Greta Alfaro
Greta Alfaro (Pamplona, 1977) is a visual artist. Her work employs different media, principally video, photography, installation and collage, and is often site-specific. She has a degree in Fine Arts from the Universidad Politécnica de Valencia and a Master’s in Fine Arts from the Royal College of Art in London.
“I reflect on the contemporary by revising the narrative associated with both tradition and the history of art. I use an imaginary that is apparently remote from our routines and our present, but which, installed in a previous substratum of our knowledge and beliefs, is recognisable and still affects us, and I bring it into dialogue with contemporary circumstances, linking it to reflections that are related with the present-day world.
I am interested in our relation with images: on the one hand, the importance of the spectacle in contemporary culture and the consumption that supplants reality, and, on the other, the contrast between the portrait of society that we produce using these images and the reality itself.
I work with the perpetual struggle between the individual, nature and society, between order and chaos; with the contrasts that exist between the ideals proclaimed and imposed by the society in which we live (often imposed by images), and the true identity of the individual, protected in the privacy of the home or in secret (hidden, without images); or between shared values and the reality of nature, alien to them.
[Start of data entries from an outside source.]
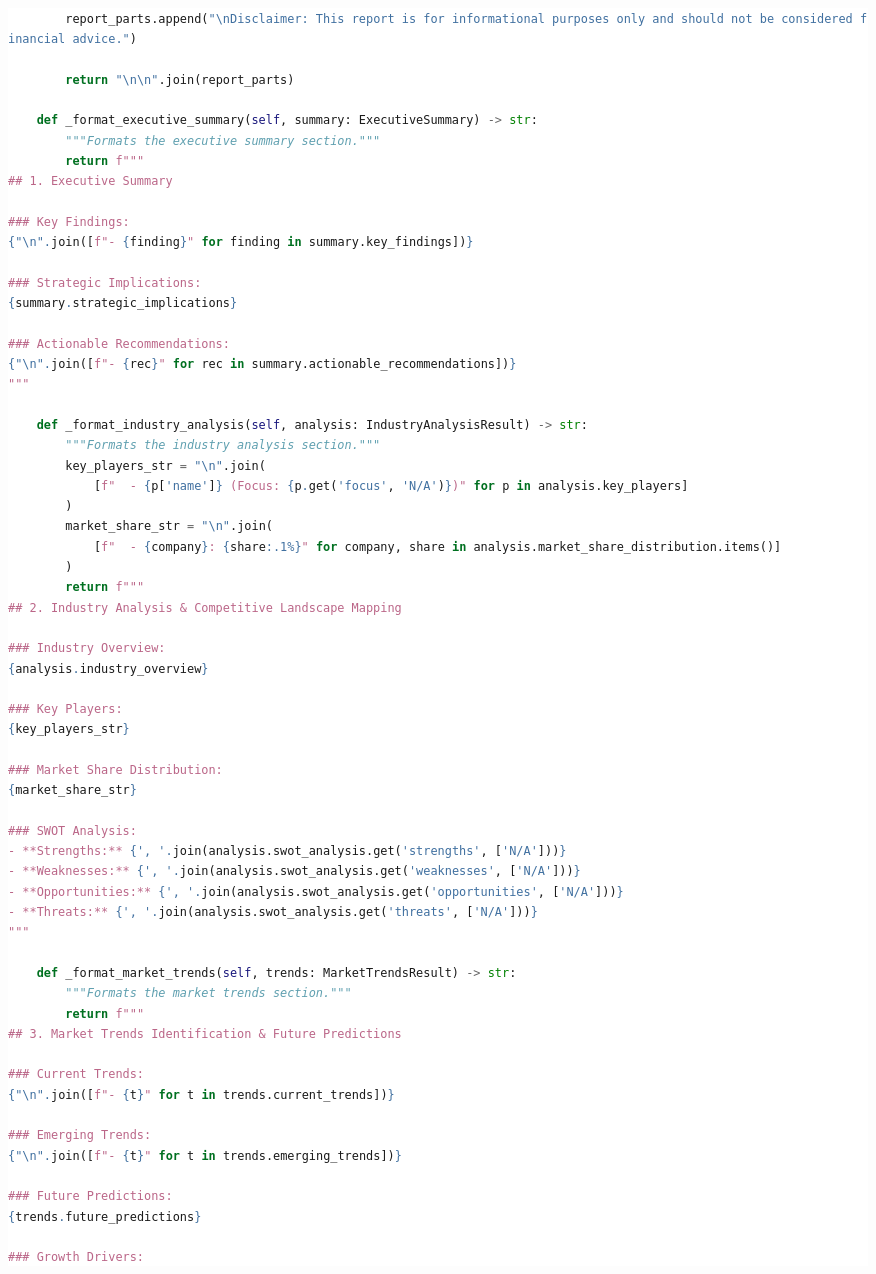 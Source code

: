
 ```python
        report_parts.append("\nDisclaimer: This report is for informational purposes only and should not be considered financial advice.")

        return "\n\n".join(report_parts)

    def _format_executive_summary(self, summary: ExecutiveSummary) -> str:
        """Formats the executive summary section."""
        return f"""
## 1. Executive Summary

### Key Findings:
{"\n".join([f"- {finding}" for finding in summary.key_findings])}

### Strategic Implications:
{summary.strategic_implications}

### Actionable Recommendations:
{"\n".join([f"- {rec}" for rec in summary.actionable_recommendations])}
"""

    def _format_industry_analysis(self, analysis: IndustryAnalysisResult) -> str:
        """Formats the industry analysis section."""
        key_players_str = "\n".join(
            [f"  - {p['name']} (Focus: {p.get('focus', 'N/A')})" for p in analysis.key_players]
        )
        market_share_str = "\n".join(
            [f"  - {company}: {share:.1%}" for company, share in analysis.market_share_distribution.items()]
        )
        return f"""
## 2. Industry Analysis & Competitive Landscape Mapping

### Industry Overview:
{analysis.industry_overview}

### Key Players:
{key_players_str}

### Market Share Distribution:
{market_share_str}

### SWOT Analysis:
- **Strengths:** {', '.join(analysis.swot_analysis.get('strengths', ['N/A']))}
- **Weaknesses:** {', '.join(analysis.swot_analysis.get('weaknesses', ['N/A']))}
- **Opportunities:** {', '.join(analysis.swot_analysis.get('opportunities', ['N/A']))}
- **Threats:** {', '.join(analysis.swot_analysis.get('threats', ['N/A']))}
"""

    def _format_market_trends(self, trends: MarketTrendsResult) -> str:
        """Formats the market trends section."""
        return f"""
## 3. Market Trends Identification & Future Predictions

### Current Trends:
{"\n".join([f"- {t}" for t in trends.current_trends])}

### Emerging Trends:
{"\n".join([f"- {t}" for t in trends.emerging_trends])}

### Future Predictions:
{trends.future_predictions}

### Growth Drivers:
```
Through the meeting of opposites, the juxtaposition of opposing elements, I seek a rereading of each of them, and the generation of a new situation, trying to bring out the unexpected and produce a different logic that is not the logic of everyday events.”
Greta Alfaro
A meticulous staging where everything, down to the smallest detail, seems to be rigorously calculated. It might be an early 20th century office, or perhaps a lavish banquet in the middle of a deserted mountain landscape. A sequence with an unforeseeable ending, an unwinding of events beyond the control of artist and viewers alike. Greta Alfaro’s work indirectly but forcefully relates all the dualisms that inhabit our everyday reality: public and private, colonialism and freedom, chaos and order, natural and artificial, ephemeral and lasting, life and death.
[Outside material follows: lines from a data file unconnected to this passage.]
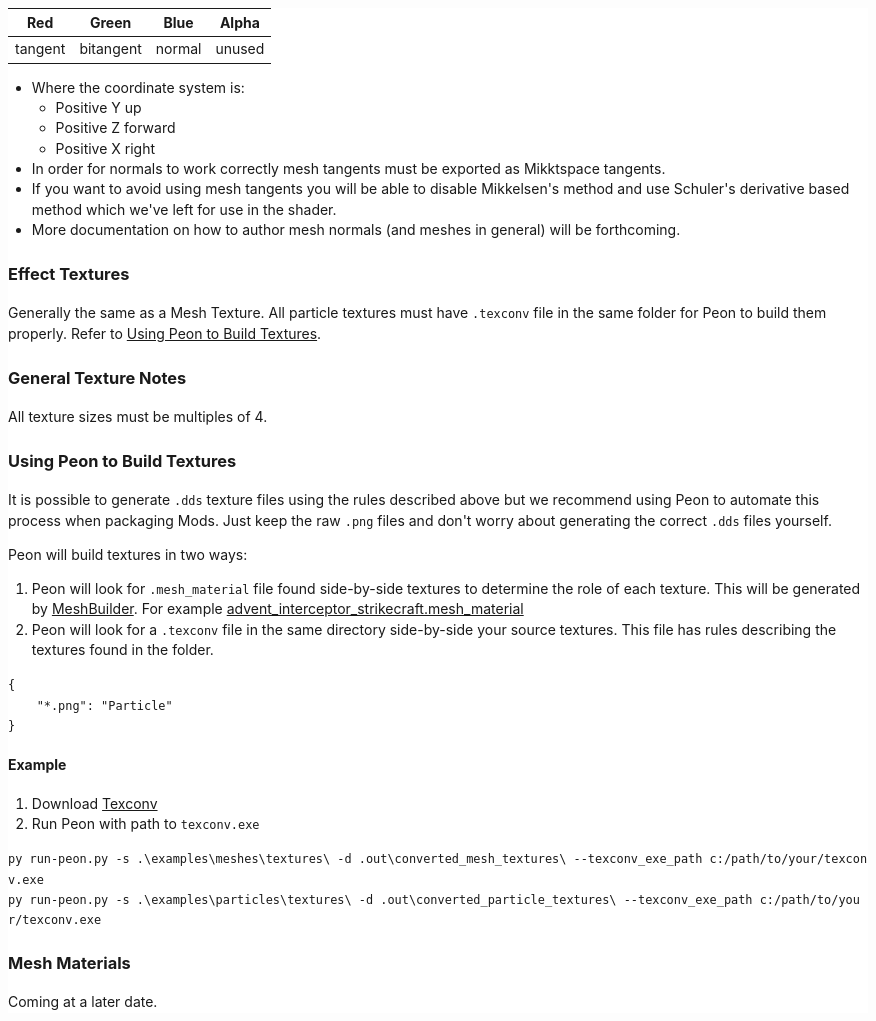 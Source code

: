 | Red | Green | Blue | Alpha |
| --- | --- | --- | --- |
| tangent | bitangent | normal | unused |

- Where the coordinate system is:
	- Positive Y up 
	- Positive Z forward 
	- Positive X right
- In order for normals to work correctly mesh tangents must be exported as Mikktspace tangents.
- If you want to avoid using mesh tangents you will be able to disable Mikkelsen's method and use Schuler's derivative based method which we've left for use in the shader.
- More documentation on how to author mesh normals (and meshes in general) will be forthcoming.

### Effect Textures
Generally the same as a Mesh Texture. All particle textures must have `.texconv` file in the same folder for Peon to build them properly. Refer to [Using Peon to Build Textures](#using-peon-to-build-textures).

### General Texture Notes
All texture sizes must be multiples of 4.

### Using Peon to Build Textures

It is possible to generate `.dds` texture files using the rules described above but we recommend using Peon to automate this process when packaging Mods. Just keep the raw `.png` files and don't worry about generating the correct `.dds` files yourself.

Peon will build textures in two ways:
1. Peon will look for `.mesh_material` file found side-by-side textures to determine the role of each texture. This will be generated by [MeshBuilder](#MeshBuilder). For example [advent_interceptor_strikecraft.mesh_material](./examples/meshes/textures/advent_interceptor_strikecraft.mesh_material)
2. Peon will look for a `.texconv` file in the same directory side-by-side your source textures. This file has rules describing the textures found in the folder.
```
{
    "*.png": "Particle"
}
```

#### Example

1. Download [Texconv](https://github.com/Microsoft/DirectXTex/wiki/Texconv)
2. Run Peon with path to `texconv.exe`
```
py run-peon.py -s .\examples\meshes\textures\ -d .out\converted_mesh_textures\ --texconv_exe_path c:/path/to/your/texconv.exe
py run-peon.py -s .\examples\particles\textures\ -d .out\converted_particle_textures\ --texconv_exe_path c:/path/to/your/texconv.exe
```

### Mesh Materials
Coming at a later date.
The vultures that invade the banquet of In Ictu Oculi (2009) descend on an idyllic scene, greedily devouring the food and mercilessly demolishing the viewer’s expectations. This is not a random choice; they are scavengers that inevitably remind us of death. This disturbing sequence takes us back to the 17th-century vanitas, but instead of being painted on canvas it is shown on a screen, reminding us with painfully efficiency of the fleetingness of life and the impossibility of avoiding imminent deterioration—moral, social, physical and psychological. Similarly, in In Praise of the Beast (2009) it is wild pigs that appear in a lonely night-time setting to gobble up a huge cake after the appropriate ritual of circling and inspection. Their initial suspicion gives way to a grotesque feast, at which nature demonstrates its supremacy over social rules and impositions.
In this kind of diptych, the behaviour of beasts is unpredictable, just like the chaos that looms over our lives despite our constant struggle to impose unattainable order. Greta Alfaro places the camera at a discreet distance and hides. Patient waiting is rewarded with the natural beauty of a violent act, leaving to one side the rules of etiquette and being aware that group festivities around a table can often conceal other purposes than mere celebration.
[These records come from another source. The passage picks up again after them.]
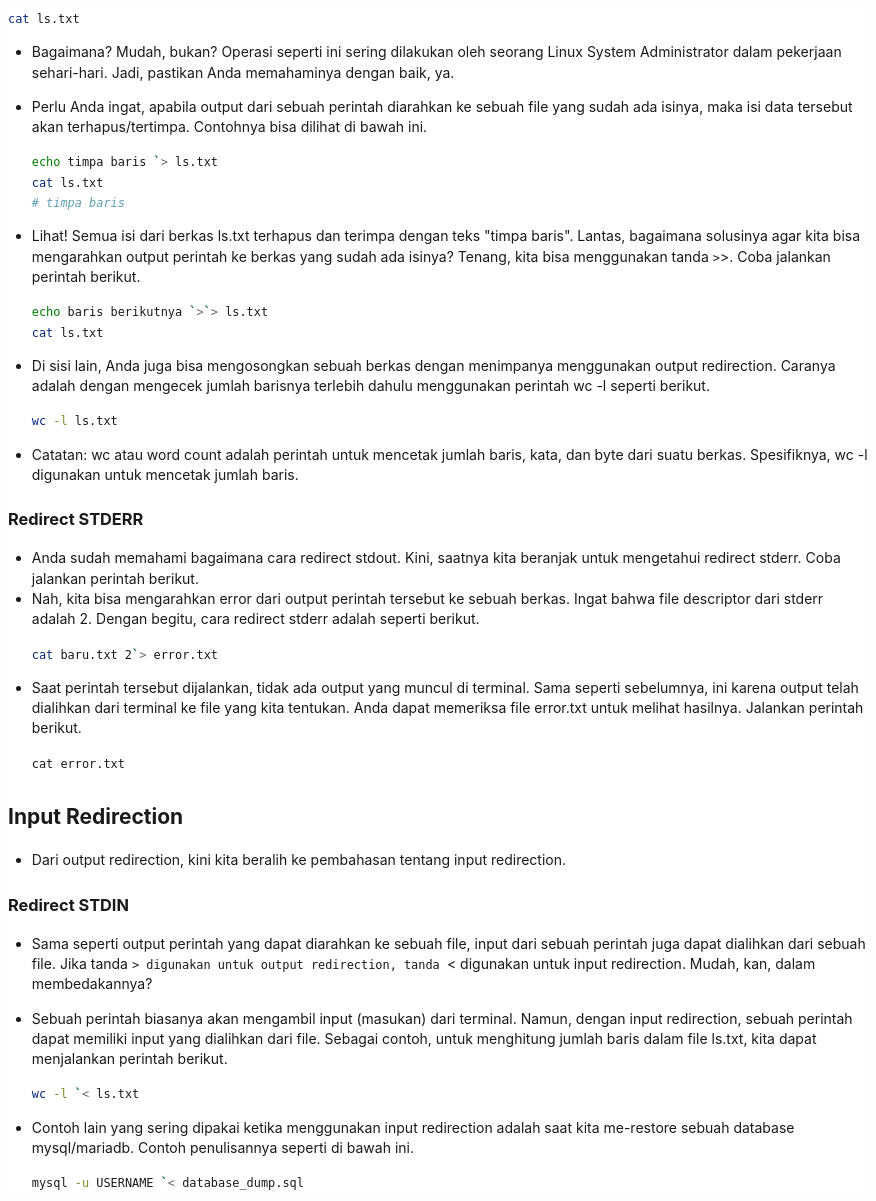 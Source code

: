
   ```bash
  cat ls.txt
  ```

- Bagaimana? Mudah, bukan? Operasi seperti ini sering dilakukan oleh seorang Linux System Administrator dalam pekerjaan sehari-hari. Jadi, pastikan Anda memahaminya dengan baik, ya.
- Perlu Anda ingat, apabila output dari sebuah perintah diarahkan ke sebuah file yang sudah ada isinya, maka isi data tersebut akan terhapus/tertimpa. Contohnya bisa dilihat di bawah ini.
  ```bash
  echo timpa baris `> ls.txt
  cat ls.txt
  # timpa baris
  ```
- Lihat! Semua isi dari berkas ls.txt terhapus dan terimpa dengan teks "timpa baris". Lantas, bagaimana solusinya agar kita bisa mengarahkan output perintah ke berkas yang sudah ada isinya? Tenang, kita bisa menggunakan tanda `>`>. Coba jalankan perintah berikut.
  ```bash
  echo baris berikutnya `>`> ls.txt
  cat ls.txt
  ```

- Di sisi lain, Anda juga bisa mengosongkan sebuah berkas dengan menimpanya menggunakan output redirection. Caranya adalah dengan mengecek jumlah barisnya terlebih dahulu menggunakan perintah wc -l seperti berikut.
  ```bash
  wc -l ls.txt
  ```
- Catatan: wc atau word count adalah perintah untuk mencetak jumlah baris, kata, dan byte dari suatu berkas. Spesifiknya, wc -l digunakan untuk mencetak jumlah baris.

### Redirect STDERR
- Anda sudah memahami bagaimana cara redirect stdout. Kini, saatnya kita beranjak untuk mengetahui redirect stderr. Coba jalankan perintah berikut.
- Nah, kita bisa mengarahkan error dari output perintah tersebut ke sebuah berkas. Ingat bahwa file descriptor dari stderr adalah 2. Dengan begitu, cara redirect stderr adalah seperti berikut.
  ```bash
  cat baru.txt 2`> error.txt
  ```
- Saat perintah tersebut dijalankan, tidak ada output yang muncul di terminal. Sama seperti sebelumnya, ini karena output telah dialihkan dari terminal ke file yang kita tentukan. Anda dapat memeriksa file error.txt untuk melihat hasilnya. Jalankan perintah berikut.
  ```
  cat error.txt
  ```

## Input Redirection
- Dari output redirection, kini kita beralih ke pembahasan tentang input redirection. 

### Redirect STDIN
- Sama seperti output perintah yang dapat diarahkan ke sebuah file, input dari sebuah perintah juga dapat dialihkan dari sebuah file. Jika tanda `> digunakan untuk output redirection, tanda `< digunakan untuk input redirection. Mudah, kan, dalam membedakannya?

- Sebuah perintah biasanya akan mengambil input (masukan) dari terminal. Namun, dengan input redirection, sebuah perintah dapat memiliki input yang dialihkan dari file. Sebagai contoh, untuk menghitung jumlah baris dalam file ls.txt, kita dapat menjalankan perintah berikut.
  ```bash
  wc -l `< ls.txt
  ```
- Contoh lain yang sering dipakai ketika menggunakan input redirection adalah saat kita me-restore sebuah database mysql/mariadb. Contoh penulisannya seperti di bawah ini.
  ```bash
  mysql -u USERNAME `< database_dump.sql
  ```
While In Ictu Oculi and In Praise of the Beast feature vultures and wild pigs, in A Very Crafty and Tricky Contrivance (2012), it is rats that inhabit an office of the ground floor of the Fish and Coal building in London. The artist attaches her camera to the body of a rat, which then scurries around, hides among papers, reappears and gradually approaches the workers who, unfazed, continue with their alienating bureaucratic tasks. The atmosphere takes us back to the early 20th century. We see a society that ignores its fears and impoverishment, sweeps decay under the carpet and looks the other way to avoid seeing what it doesn’t want to. Time may have passed, but perhaps we haven’t changed that much. The present-day decline of industrial civilization and the demise of capitalism are set in an extremely hierarchical society where each actor has their own role, and most of the characters are just extras whose part is to pretend that the inevitable catastrophe is not happening, lamenting only when no one is watching.
European Dark Room (2010) is also set in an office. A deserted office, stripped of its usefulness by being completely coated in an unidentified substance. The camera does not move; it is the space that mutates. The substance melts, just as time degrades objects. The 400 kilogrammes of chocolate that Alfaro used to coat the office in European Dark Room are a subtle allusion to colonialism, placing the work in a world—that of the office—where hierarchies restrict freedom and bureaucracy does not always facilitate progress.